AIM OF THE EXERCISE:
Count every line below in which "TestScene" occurs, then give only the count.

#### DATA SUPPLIED

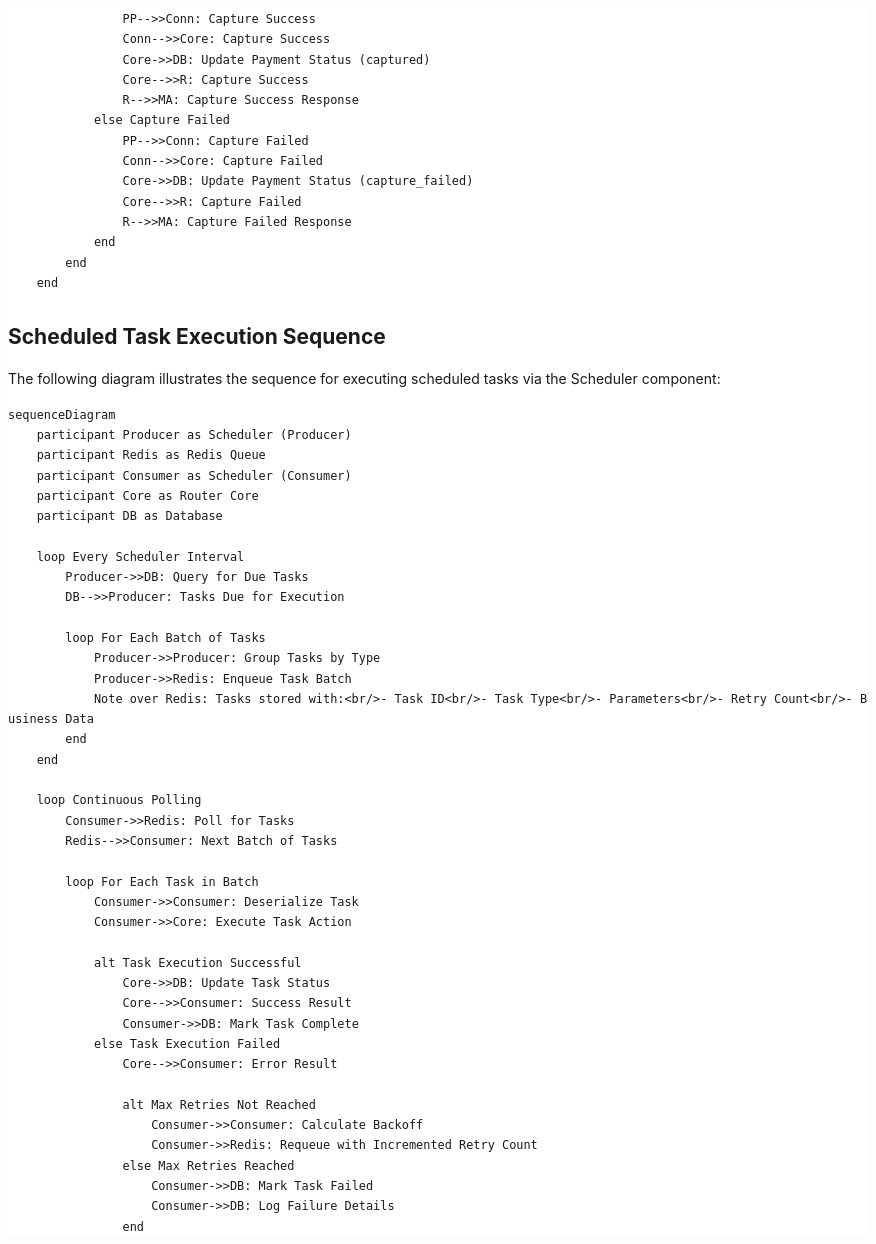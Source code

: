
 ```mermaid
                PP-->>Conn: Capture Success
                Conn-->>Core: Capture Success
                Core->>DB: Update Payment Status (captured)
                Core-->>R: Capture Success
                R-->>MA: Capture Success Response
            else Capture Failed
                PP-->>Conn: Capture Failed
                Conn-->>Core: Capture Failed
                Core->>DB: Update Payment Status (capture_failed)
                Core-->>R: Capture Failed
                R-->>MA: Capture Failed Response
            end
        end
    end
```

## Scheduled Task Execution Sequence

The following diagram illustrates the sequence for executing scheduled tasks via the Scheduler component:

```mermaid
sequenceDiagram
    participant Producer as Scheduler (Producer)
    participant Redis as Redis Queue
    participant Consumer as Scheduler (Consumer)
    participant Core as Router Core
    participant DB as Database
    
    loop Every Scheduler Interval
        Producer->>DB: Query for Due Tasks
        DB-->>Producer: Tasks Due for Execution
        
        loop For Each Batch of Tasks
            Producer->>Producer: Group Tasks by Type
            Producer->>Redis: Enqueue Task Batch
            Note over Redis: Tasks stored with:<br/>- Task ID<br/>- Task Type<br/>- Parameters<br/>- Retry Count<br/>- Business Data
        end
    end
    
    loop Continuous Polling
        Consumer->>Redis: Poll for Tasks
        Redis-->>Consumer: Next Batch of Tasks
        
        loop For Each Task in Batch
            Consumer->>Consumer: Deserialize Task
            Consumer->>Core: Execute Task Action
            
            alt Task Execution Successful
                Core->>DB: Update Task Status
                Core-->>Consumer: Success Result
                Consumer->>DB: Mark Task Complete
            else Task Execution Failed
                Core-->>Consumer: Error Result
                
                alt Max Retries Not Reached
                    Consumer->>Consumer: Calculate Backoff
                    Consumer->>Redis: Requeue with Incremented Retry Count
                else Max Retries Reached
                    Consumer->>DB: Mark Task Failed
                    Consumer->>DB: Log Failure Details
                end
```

########
#### DATA SUPPLIED

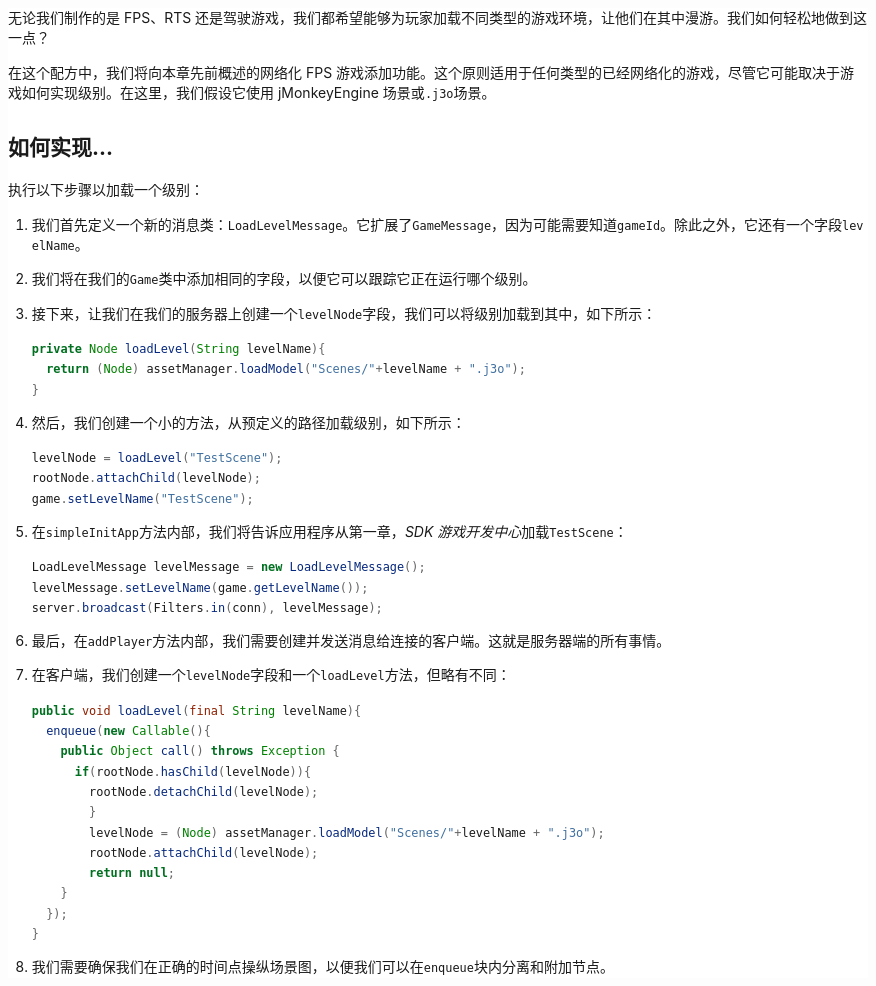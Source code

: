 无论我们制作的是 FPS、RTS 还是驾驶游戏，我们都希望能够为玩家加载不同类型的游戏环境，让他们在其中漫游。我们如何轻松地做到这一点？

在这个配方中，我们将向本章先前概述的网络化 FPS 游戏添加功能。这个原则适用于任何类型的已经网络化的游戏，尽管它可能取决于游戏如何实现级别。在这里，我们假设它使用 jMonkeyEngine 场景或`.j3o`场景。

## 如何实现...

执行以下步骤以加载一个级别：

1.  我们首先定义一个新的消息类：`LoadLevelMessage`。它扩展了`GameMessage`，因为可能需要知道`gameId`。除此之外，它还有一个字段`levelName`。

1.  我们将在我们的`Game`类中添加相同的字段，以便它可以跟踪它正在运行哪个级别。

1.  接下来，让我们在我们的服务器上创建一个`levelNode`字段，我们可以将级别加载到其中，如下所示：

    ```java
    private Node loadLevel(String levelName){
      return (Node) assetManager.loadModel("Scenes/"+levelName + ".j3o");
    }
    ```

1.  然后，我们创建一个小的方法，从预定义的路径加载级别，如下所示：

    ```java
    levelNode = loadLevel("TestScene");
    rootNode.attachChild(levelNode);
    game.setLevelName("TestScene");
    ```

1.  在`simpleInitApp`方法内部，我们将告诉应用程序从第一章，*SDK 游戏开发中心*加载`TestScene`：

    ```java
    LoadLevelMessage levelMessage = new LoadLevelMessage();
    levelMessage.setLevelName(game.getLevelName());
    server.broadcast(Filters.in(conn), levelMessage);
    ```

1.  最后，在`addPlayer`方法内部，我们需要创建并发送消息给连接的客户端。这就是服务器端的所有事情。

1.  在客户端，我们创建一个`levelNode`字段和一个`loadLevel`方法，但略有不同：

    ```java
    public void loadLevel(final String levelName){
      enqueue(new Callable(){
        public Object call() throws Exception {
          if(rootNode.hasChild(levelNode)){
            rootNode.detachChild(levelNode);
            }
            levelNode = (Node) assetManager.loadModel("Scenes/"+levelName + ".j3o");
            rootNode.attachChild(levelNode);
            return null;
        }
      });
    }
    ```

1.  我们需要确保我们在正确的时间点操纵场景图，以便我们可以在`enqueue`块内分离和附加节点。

########

ANSWER TO THIS PROBLEM:
3